| Data provided |
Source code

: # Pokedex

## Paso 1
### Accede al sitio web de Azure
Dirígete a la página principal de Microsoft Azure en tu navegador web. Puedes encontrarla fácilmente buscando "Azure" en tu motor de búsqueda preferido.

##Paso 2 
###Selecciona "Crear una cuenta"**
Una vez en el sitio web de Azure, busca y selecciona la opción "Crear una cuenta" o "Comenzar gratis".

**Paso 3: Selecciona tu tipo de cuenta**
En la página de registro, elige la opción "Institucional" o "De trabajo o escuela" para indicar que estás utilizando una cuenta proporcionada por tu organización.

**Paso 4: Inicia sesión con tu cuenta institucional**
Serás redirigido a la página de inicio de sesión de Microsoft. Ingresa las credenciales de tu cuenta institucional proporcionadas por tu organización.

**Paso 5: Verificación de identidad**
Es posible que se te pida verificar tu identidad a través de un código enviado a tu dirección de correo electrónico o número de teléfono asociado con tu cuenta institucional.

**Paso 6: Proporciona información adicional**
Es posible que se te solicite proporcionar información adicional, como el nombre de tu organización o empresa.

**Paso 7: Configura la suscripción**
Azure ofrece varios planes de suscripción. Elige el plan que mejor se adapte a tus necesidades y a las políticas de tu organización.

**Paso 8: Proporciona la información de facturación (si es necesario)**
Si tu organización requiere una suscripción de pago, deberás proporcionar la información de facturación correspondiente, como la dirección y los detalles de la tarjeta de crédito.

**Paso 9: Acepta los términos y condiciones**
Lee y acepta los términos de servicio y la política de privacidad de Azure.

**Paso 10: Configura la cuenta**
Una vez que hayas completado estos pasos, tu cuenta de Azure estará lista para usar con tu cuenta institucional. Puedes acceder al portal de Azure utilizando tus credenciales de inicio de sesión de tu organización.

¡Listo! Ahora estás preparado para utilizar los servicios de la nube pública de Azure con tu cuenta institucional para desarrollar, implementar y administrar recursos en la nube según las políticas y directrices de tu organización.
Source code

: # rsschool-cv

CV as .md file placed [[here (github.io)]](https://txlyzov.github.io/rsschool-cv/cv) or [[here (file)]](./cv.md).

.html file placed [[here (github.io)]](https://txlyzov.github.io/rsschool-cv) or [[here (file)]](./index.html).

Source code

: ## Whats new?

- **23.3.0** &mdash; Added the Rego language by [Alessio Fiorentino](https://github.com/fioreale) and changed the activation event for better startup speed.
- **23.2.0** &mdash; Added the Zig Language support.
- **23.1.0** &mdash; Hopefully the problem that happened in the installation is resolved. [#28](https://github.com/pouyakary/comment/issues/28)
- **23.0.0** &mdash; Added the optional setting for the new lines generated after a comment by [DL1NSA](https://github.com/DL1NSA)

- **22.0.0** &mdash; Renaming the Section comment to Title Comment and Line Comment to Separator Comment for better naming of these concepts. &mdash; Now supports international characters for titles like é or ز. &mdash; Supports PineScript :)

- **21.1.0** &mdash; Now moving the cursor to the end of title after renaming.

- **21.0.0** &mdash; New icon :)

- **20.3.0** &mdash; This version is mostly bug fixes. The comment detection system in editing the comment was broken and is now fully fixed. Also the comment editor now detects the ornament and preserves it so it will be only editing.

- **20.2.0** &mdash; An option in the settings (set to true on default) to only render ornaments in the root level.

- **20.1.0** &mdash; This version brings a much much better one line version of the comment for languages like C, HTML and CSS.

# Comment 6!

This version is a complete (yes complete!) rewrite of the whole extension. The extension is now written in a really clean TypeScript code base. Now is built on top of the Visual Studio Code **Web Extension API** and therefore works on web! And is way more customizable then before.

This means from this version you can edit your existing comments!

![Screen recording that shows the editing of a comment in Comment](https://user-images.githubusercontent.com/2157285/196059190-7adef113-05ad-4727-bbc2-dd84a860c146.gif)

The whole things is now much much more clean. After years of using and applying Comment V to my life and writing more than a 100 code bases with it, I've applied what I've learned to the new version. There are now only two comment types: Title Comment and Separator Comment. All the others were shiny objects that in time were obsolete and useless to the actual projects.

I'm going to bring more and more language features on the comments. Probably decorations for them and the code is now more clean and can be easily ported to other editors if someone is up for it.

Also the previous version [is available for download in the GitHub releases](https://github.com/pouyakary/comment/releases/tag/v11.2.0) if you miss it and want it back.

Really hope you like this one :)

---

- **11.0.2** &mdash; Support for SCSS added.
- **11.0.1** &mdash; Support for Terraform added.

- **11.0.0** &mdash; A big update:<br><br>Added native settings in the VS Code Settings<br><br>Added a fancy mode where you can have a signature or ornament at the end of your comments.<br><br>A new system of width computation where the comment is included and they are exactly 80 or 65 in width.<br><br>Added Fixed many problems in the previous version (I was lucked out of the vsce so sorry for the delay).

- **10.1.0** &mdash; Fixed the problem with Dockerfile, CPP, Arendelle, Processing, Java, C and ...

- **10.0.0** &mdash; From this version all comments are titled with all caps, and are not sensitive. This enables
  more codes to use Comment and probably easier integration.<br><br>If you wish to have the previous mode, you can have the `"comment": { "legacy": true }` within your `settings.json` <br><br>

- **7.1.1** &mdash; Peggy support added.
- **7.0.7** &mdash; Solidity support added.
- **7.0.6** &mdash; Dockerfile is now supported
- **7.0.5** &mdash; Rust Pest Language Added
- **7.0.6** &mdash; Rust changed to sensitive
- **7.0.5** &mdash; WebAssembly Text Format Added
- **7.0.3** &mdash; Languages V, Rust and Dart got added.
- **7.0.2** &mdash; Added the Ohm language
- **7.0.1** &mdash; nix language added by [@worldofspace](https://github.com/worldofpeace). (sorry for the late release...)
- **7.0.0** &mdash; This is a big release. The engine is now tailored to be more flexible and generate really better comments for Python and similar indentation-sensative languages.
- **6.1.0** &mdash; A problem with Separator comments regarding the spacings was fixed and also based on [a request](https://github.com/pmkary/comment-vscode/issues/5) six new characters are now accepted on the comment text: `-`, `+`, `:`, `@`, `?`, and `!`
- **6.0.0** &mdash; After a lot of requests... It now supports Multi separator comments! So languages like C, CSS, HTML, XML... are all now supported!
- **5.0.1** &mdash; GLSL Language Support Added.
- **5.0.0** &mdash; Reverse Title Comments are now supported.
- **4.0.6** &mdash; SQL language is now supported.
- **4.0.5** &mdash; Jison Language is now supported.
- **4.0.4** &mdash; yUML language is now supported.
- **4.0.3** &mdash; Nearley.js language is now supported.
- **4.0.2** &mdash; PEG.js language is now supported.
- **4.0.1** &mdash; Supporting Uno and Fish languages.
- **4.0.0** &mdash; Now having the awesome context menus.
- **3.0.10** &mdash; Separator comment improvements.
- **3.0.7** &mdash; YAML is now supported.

| Directions for this task |
Give back, word for word, the lines of the records that run from the one holding "- **5.0.0** &mdash;" to the very last.

| Response box |
- **5.0.0** &mdash; Reverse Title Comments are now supported.
- **4.0.6** &mdash; SQL language is now supported.
- **4.0.5** &mdash; Jison Language is now supported.
- **4.0.4** &mdash; yUML language is now supported.
- **4.0.3** &mdash; Nearley.js language is now supported.
- **4.0.2** &mdash; PEG.js language is now supported.
- **4.0.1** &mdash; Supporting Uno and Fish languages.
- **4.0.0** &mdash; Now having the awesome context menus.
- **3.0.10** &mdash; Separator comment improvements.
- **3.0.7** &mdash; YAML is now supported.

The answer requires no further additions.